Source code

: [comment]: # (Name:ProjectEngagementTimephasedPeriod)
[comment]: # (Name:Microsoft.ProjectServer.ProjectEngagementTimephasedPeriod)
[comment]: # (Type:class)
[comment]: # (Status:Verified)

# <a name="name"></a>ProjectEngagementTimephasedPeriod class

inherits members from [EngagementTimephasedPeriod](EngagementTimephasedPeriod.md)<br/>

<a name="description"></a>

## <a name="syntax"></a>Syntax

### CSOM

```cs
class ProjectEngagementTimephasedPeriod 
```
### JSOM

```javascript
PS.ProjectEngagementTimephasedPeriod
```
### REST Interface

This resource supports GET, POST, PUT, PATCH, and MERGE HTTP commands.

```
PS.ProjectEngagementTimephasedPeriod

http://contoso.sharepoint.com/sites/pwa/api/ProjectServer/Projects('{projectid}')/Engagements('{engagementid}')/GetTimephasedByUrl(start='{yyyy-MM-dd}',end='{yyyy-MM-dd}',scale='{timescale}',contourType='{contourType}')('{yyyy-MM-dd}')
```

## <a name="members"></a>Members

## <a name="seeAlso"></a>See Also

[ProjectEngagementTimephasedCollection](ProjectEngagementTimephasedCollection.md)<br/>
:::::
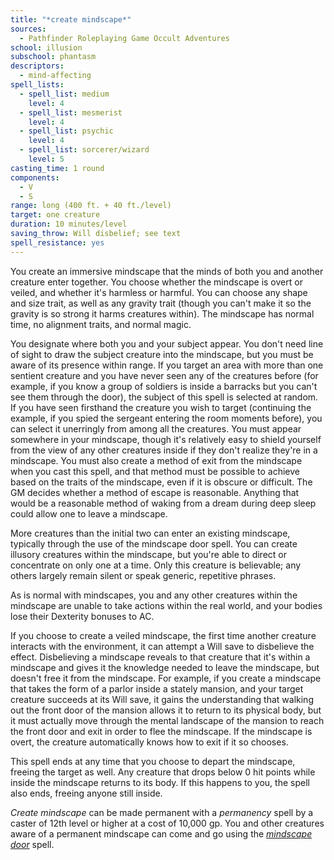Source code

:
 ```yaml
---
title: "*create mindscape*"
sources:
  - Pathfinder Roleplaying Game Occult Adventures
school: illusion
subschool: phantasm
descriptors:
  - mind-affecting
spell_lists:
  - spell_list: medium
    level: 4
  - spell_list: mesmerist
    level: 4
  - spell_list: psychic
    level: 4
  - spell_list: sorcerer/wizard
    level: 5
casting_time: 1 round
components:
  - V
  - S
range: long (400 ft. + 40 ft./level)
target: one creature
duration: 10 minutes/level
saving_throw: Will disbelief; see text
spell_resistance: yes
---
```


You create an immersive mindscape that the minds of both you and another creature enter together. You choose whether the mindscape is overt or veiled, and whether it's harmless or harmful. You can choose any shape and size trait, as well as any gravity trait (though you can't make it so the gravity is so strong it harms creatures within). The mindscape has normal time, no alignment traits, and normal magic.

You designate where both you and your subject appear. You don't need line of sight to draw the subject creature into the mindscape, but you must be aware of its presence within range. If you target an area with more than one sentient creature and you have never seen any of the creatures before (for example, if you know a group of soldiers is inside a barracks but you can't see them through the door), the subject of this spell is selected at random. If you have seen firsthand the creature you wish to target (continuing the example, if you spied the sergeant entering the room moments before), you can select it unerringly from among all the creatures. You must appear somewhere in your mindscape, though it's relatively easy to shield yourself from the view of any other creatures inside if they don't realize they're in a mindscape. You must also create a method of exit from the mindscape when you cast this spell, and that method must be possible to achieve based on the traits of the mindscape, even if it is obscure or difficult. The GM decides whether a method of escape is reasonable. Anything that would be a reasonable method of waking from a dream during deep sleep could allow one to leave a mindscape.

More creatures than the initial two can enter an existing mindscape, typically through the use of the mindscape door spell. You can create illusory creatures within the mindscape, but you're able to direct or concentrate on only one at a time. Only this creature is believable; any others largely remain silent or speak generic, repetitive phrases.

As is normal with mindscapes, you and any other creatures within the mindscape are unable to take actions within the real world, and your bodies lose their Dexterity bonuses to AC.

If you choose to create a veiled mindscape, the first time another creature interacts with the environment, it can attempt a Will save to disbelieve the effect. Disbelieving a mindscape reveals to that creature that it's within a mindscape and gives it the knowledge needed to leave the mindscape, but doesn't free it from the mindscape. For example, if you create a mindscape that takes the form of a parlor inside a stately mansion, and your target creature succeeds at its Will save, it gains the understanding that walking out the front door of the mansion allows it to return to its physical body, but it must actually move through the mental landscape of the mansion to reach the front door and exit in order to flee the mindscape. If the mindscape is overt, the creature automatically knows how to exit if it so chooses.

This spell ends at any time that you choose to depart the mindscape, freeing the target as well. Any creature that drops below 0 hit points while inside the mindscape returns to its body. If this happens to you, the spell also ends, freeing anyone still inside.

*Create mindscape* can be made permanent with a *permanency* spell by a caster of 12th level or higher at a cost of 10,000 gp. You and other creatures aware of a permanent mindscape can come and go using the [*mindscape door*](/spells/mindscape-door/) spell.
:::::
What needs to be done: For the listing above, say how many lines hold the word "ProjectServer". Nothing but the number is needed.

Response area: 2